Florida Legislature Uses Part of 2008 Session to Make Changes to Family Law Statutes
Florida State lawmakers make modifications in statues that call for the words “parenting” and “parenting plan” to replace the word “custody”; and for “time-sharing” to replace “visitation”, “access and contact.”
CLEARWATER - While elements like property insurance, higher education and guns at work received most of the publicity during the 2008 Florida Legislative Session; state lawmakers also made some substantial changes to the statutes that govern Family Law.
The two most significant modifications made were the establishing of parenting plans, and a change in language use in litigation associated with children. Parenting plans are the documents required to manage the relationship between parties concerning the decisions made regarding minor children.
The language change involves the words “custody”, “custody litigation”, “primary residence”, “visitation”, and “access and contact.” These terms can no longer be used during legal proceedings involving children. Instead, “parenting” and “parenting plan litigation” replace “custody” and “custody litigation”; and “time-sharing” replaces “visitation, access and contact.”

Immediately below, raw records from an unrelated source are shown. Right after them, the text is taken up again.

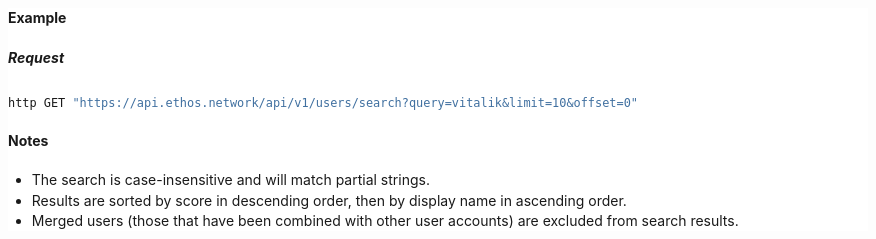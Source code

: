 #### Example

##### Request

```bash
http GET "https://api.ethos.network/api/v1/users/search?query=vitalik&limit=10&offset=0"
```

#### Notes

- The search is case-insensitive and will match partial strings.
- Results are sorted by score in descending order, then by display name in ascending order.
- Merged users (those that have been combined with other user accounts) are excluded from search results.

“The legislature made changes that more closely resemble what we’re trying to convey to our clients,” said Gary Williams, Attorney at the Law Firm for Family Law. “Keeping both parents involved in all aspects of the child’s life is something I ask my clients to remember even though their relationship with the other parent has changed.”
Further, the law expands to make time-sharing schedules, previously called visitation rights, mandatory in parenting plan considerations of shared parental responsibility.
The Family Law Section of the Florida Bar is praising the changes saying that the new language will hopefully reduce litigation that arises from these “arcane terms.” They are also forming a committee to develop their own proposed Form Plan. However, others feel that clients will not be able to afford the extra parenting plan arrangements.
“While for years we in Family Law have been using the older terms, this presents a shift in mind-set,” Williams said. “Instead of trying to win custody battles, we can work together for the best parental sharing arrangement.”
Due to the widespread revisions that had to be made to the statutes and to many forms, this law did not go into effect until October 1, 2008.